-- Your task --
Counting every line in the records below that holds "from", give the total and add nothing.

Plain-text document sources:
== Segment start ==

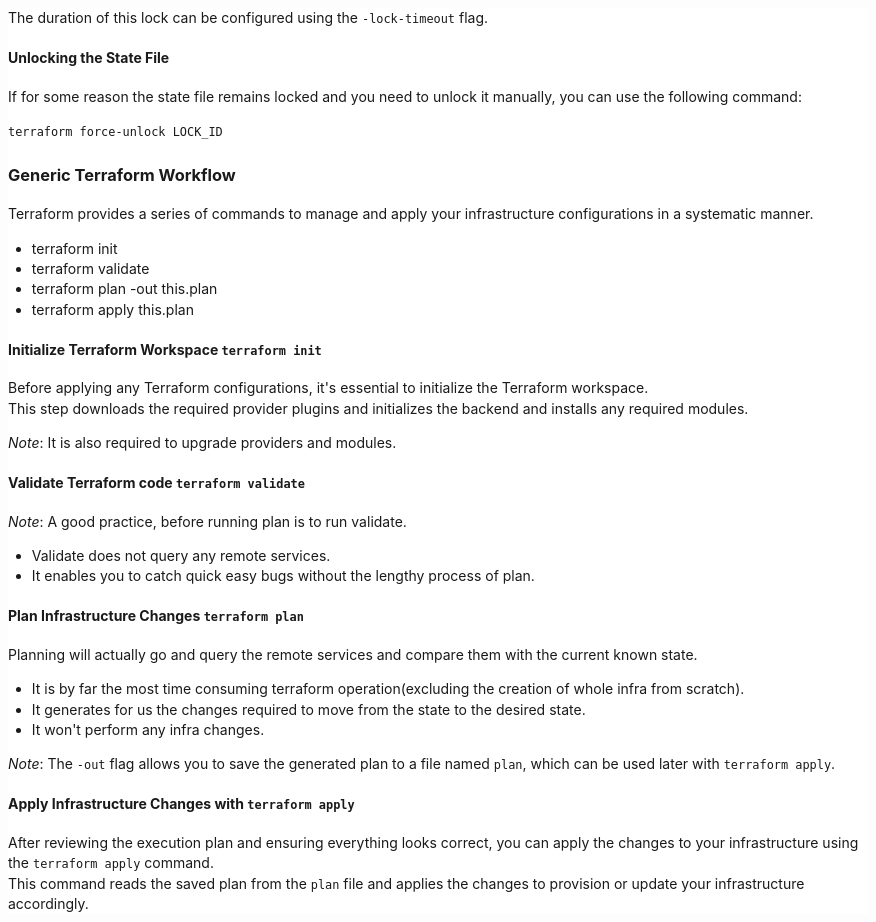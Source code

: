 The duration of this lock can be configured using the `-lock-timeout` flag.

#### Unlocking the State File

If for some reason the state file remains locked and you need to unlock it
manually, you can use the following command:

```bash
terraform force-unlock LOCK_ID
```

### Generic Terraform Workflow

Terraform provides a series of commands to manage and apply your infrastructure
configurations in a systematic manner.

- terraform init
- terraform validate
- terraform plan -out this.plan
- terraform apply this.plan

#### Initialize Terraform Workspace `terraform init`

Before applying any Terraform configurations, it's essential to initialize the
Terraform workspace.  
This step downloads the required provider plugins and initializes the backend
and installs any required modules.

*Note*: It is also required to upgrade providers and modules.

#### Validate Terraform code `terraform validate`

*Note*: A good practice, before running plan is to run validate.

- Validate does not query any remote services.
- It enables you to catch quick easy bugs without the lengthy process of plan.

#### Plan Infrastructure Changes `terraform plan`

Planning will actually go and query the remote services and compare them with
the current known state.  

- It is by far the most time consuming terraform operation(excluding the
  creation of whole infra from scratch).  
- It generates for us the changes required to move from the state to the desired
  state.
- It won't perform any infra changes.

*Note*: The `-out` flag allows you to save the generated plan to a file named
`plan`, which can be used later with `terraform apply`.

#### Apply Infrastructure Changes with `terraform apply`

After reviewing the execution plan and ensuring everything looks correct, you
can apply the changes to your infrastructure using the `terraform apply`
command.  
This command reads the saved plan from the `plan` file and applies the changes
to provision or update your infrastructure accordingly.
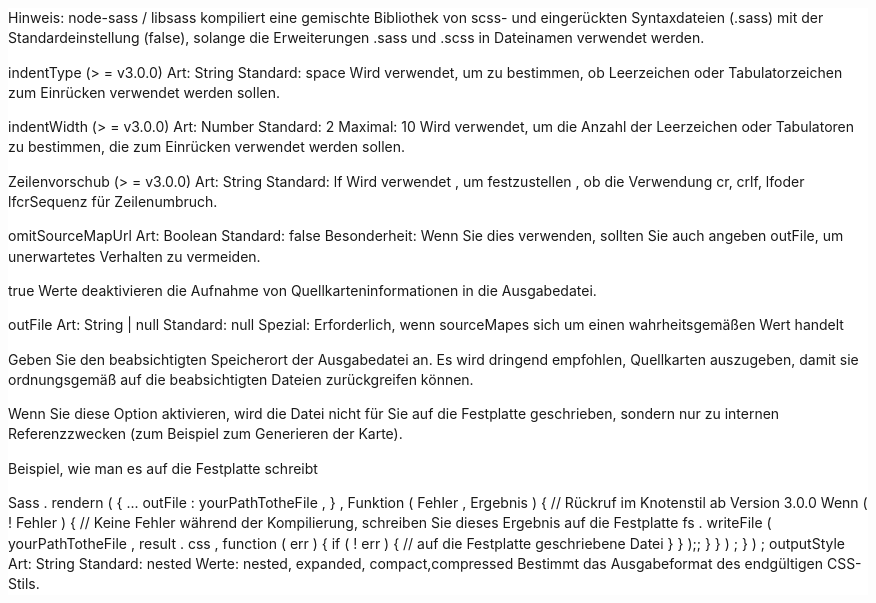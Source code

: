 Hinweis: node-sass / libsass kompiliert eine gemischte Bibliothek von scss- und eingerückten Syntaxdateien (.sass) mit der Standardeinstellung (false), solange die Erweiterungen .sass und .scss in Dateinamen verwendet werden.

indentType (> = v3.0.0)
Art: String
Standard: space
Wird verwendet, um zu bestimmen, ob Leerzeichen oder Tabulatorzeichen zum Einrücken verwendet werden sollen.

indentWidth (> = v3.0.0)
Art: Number
Standard: 2
Maximal: 10
Wird verwendet, um die Anzahl der Leerzeichen oder Tabulatoren zu bestimmen, die zum Einrücken verwendet werden sollen.

Zeilenvorschub (> = v3.0.0)
Art: String
Standard: lf
Wird verwendet , um festzustellen , ob die Verwendung cr, crlf, lfoder lfcrSequenz für Zeilenumbruch.

omitSourceMapUrl
Art: Boolean
Standard: false
Besonderheit: Wenn Sie dies verwenden, sollten Sie auch angeben outFile, um unerwartetes Verhalten zu vermeiden.

true Werte deaktivieren die Aufnahme von Quellkarteninformationen in die Ausgabedatei.

outFile
Art: String | null
Standard: null
Spezial: Erforderlich, wenn sourceMapes sich um einen wahrheitsgemäßen Wert handelt

Geben Sie den beabsichtigten Speicherort der Ausgabedatei an. Es wird dringend empfohlen, Quellkarten auszugeben, damit sie ordnungsgemäß auf die beabsichtigten Dateien zurückgreifen können.

Wenn Sie diese Option aktivieren, wird die Datei nicht für Sie auf die Festplatte geschrieben, sondern nur zu internen Referenzzwecken (zum Beispiel zum Generieren der Karte).

Beispiel, wie man es auf die Festplatte schreibt

Sass . rendern ( {
    ...
    outFile : yourPathTotheFile , 
  } ,  Funktion ( Fehler ,  Ergebnis )  {  // Rückruf im Knotenstil ab Version 3.0.0 
    Wenn ( ! Fehler ) { 
      // Keine Fehler während der Kompilierung, schreiben Sie dieses Ergebnis auf die Festplatte 
      fs . writeFile ( yourPathTotheFile ,  result . css ,  function ( err ) { 
        if ( ! err ) { 
          // auf die Festplatte geschriebene Datei 
        } 
      } );; 
    } 
  } ) ; 
} ) ;
outputStyle
Art: String
Standard: nested
Werte: nested, expanded, compact,compressed
Bestimmt das Ausgabeformat des endgültigen CSS-Stils.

== Segment end ==

-- Response for this exercise --
3